Exercise requirements: Using the data below, please return every line exactly as given.

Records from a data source
╔══

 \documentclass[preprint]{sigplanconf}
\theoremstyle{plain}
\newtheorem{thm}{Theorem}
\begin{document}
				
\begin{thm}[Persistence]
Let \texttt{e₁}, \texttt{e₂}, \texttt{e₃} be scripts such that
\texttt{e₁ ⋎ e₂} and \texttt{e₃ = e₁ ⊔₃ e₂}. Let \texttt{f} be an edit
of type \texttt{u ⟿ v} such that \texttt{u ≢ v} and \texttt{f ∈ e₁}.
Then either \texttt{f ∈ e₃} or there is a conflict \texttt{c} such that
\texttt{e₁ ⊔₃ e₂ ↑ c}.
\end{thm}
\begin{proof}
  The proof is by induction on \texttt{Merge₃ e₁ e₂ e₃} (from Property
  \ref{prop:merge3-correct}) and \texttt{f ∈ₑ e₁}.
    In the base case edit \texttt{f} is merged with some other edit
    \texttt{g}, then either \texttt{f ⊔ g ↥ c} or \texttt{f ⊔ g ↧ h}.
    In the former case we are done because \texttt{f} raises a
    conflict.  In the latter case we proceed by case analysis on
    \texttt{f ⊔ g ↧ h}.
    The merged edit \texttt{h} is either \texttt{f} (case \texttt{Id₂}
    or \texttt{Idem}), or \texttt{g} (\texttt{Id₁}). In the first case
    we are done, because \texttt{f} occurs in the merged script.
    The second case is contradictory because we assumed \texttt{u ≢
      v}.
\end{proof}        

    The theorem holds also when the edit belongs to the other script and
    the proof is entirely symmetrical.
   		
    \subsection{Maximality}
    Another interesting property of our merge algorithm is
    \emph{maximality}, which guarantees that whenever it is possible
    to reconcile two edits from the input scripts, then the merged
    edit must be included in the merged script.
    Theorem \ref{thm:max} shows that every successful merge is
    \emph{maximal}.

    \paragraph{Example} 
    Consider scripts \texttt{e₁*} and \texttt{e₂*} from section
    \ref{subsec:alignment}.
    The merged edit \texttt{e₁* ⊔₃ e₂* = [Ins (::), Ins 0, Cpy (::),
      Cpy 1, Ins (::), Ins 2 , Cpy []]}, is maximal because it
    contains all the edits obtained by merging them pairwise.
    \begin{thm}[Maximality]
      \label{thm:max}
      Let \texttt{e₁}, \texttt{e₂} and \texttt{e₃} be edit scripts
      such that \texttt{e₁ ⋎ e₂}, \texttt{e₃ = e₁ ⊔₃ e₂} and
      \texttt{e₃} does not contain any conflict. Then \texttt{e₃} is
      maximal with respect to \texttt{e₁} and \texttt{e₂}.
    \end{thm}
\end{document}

╚══

Response:
 \documentclass[preprint]{sigplanconf}
\theoremstyle{plain}
\newtheorem{thm}{Theorem}
\begin{document}
				
\begin{thm}[Persistence]
Let \texttt{e₁}, \texttt{e₂}, \texttt{e₃} be scripts such that
\texttt{e₁ ⋎ e₂} and \texttt{e₃ = e₁ ⊔₃ e₂}. Let \texttt{f} be an edit
of type \texttt{u ⟿ v} such that \texttt{u ≢ v} and \texttt{f ∈ e₁}.
Then either \texttt{f ∈ e₃} or there is a conflict \texttt{c} such that
\texttt{e₁ ⊔₃ e₂ ↑ c}.
\end{thm}
\begin{proof}
  The proof is by induction on \texttt{Merge₃ e₁ e₂ e₃} (from Property
  \ref{prop:merge3-correct}) and \texttt{f ∈ₑ e₁}.
    In the base case edit \texttt{f} is merged with some other edit
    \texttt{g}, then either \texttt{f ⊔ g ↥ c} or \texttt{f ⊔ g ↧ h}.
    In the former case we are done because \texttt{f} raises a
    conflict.  In the latter case we proceed by case analysis on
    \texttt{f ⊔ g ↧ h}.
    The merged edit \texttt{h} is either \texttt{f} (case \texttt{Id₂}
    or \texttt{Idem}), or \texttt{g} (\texttt{Id₁}). In the first case
    we are done, because \texttt{f} occurs in the merged script.
    The second case is contradictory because we assumed \texttt{u ≢
      v}.
\end{proof}        

    The theorem holds also when the edit belongs to the other script and
    the proof is entirely symmetrical.
   		
    \subsection{Maximality}
    Another interesting property of our merge algorithm is
    \emph{maximality}, which guarantees that whenever it is possible
    to reconcile two edits from the input scripts, then the merged
    edit must be included in the merged script.
    Theorem \ref{thm:max} shows that every successful merge is
    \emph{maximal}.

    \paragraph{Example} 
    Consider scripts \texttt{e₁*} and \texttt{e₂*} from section
    \ref{subsec:alignment}.
    The merged edit \texttt{e₁* ⊔₃ e₂* = [Ins (::), Ins 0, Cpy (::),
      Cpy 1, Ins (::), Ins 2 , Cpy []]}, is maximal because it
    contains all the edits obtained by merging them pairwise.
    \begin{thm}[Maximality]
      \label{thm:max}
      Let \texttt{e₁}, \texttt{e₂} and \texttt{e₃} be edit scripts
      such that \texttt{e₁ ⋎ e₂}, \texttt{e₃ = e₁ ⊔₃ e₂} and
      \texttt{e₃} does not contain any conflict. Then \texttt{e₃} is
      maximal with respect to \texttt{e₁} and \texttt{e₂}.
    \end{thm}
\end{document}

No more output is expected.